Saved entries:

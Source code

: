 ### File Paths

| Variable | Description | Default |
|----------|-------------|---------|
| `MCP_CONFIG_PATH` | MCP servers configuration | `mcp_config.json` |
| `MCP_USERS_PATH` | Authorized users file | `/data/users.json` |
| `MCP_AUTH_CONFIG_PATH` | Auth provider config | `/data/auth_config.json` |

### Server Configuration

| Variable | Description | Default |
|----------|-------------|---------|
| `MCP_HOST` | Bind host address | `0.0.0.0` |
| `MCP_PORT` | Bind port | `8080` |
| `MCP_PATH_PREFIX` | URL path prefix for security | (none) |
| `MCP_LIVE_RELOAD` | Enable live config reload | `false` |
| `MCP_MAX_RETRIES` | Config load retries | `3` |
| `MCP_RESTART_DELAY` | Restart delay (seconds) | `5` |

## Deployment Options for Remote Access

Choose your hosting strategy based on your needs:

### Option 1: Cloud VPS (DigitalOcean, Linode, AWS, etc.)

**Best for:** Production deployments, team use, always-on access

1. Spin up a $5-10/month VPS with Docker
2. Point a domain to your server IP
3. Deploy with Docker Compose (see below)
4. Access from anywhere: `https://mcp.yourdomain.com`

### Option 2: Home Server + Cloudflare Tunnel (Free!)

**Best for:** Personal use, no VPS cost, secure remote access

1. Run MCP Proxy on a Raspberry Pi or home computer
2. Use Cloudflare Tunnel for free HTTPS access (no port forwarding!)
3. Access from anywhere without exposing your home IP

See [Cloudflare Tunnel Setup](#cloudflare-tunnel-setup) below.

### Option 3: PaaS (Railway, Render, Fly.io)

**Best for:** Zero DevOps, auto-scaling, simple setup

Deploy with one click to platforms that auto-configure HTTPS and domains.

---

What you need to do -> Reproduce the data in full, exactly.

Exercise solution ->
Source code

: ### File Paths

| Variable | Description | Default |
|----------|-------------|---------|
| `MCP_CONFIG_PATH` | MCP servers configuration | `mcp_config.json` |
| `MCP_USERS_PATH` | Authorized users file | `/data/users.json` |
| `MCP_AUTH_CONFIG_PATH` | Auth provider config | `/data/auth_config.json` |

### Server Configuration

| Variable | Description | Default |
|----------|-------------|---------|
| `MCP_HOST` | Bind host address | `0.0.0.0` |
| `MCP_PORT` | Bind port | `8080` |
| `MCP_PATH_PREFIX` | URL path prefix for security | (none) |
| `MCP_LIVE_RELOAD` | Enable live config reload | `false` |
| `MCP_MAX_RETRIES` | Config load retries | `3` |
| `MCP_RESTART_DELAY` | Restart delay (seconds) | `5` |

## Deployment Options for Remote Access

Choose your hosting strategy based on your needs:

### Option 1: Cloud VPS (DigitalOcean, Linode, AWS, etc.)

**Best for:** Production deployments, team use, always-on access

1. Spin up a $5-10/month VPS with Docker
2. Point a domain to your server IP
3. Deploy with Docker Compose (see below)
4. Access from anywhere: `https://mcp.yourdomain.com`

### Option 2: Home Server + Cloudflare Tunnel (Free!)

**Best for:** Personal use, no VPS cost, secure remote access

1. Run MCP Proxy on a Raspberry Pi or home computer
2. Use Cloudflare Tunnel for free HTTPS access (no port forwarding!)
3. Access from anywhere without exposing your home IP

See [Cloudflare Tunnel Setup](#cloudflare-tunnel-setup) below.

### Option 3: PaaS (Railway, Render, Fly.io)

**Best for:** Zero DevOps, auto-scaling, simple setup

Deploy with one click to platforms that auto-configure HTTPS and domains.

---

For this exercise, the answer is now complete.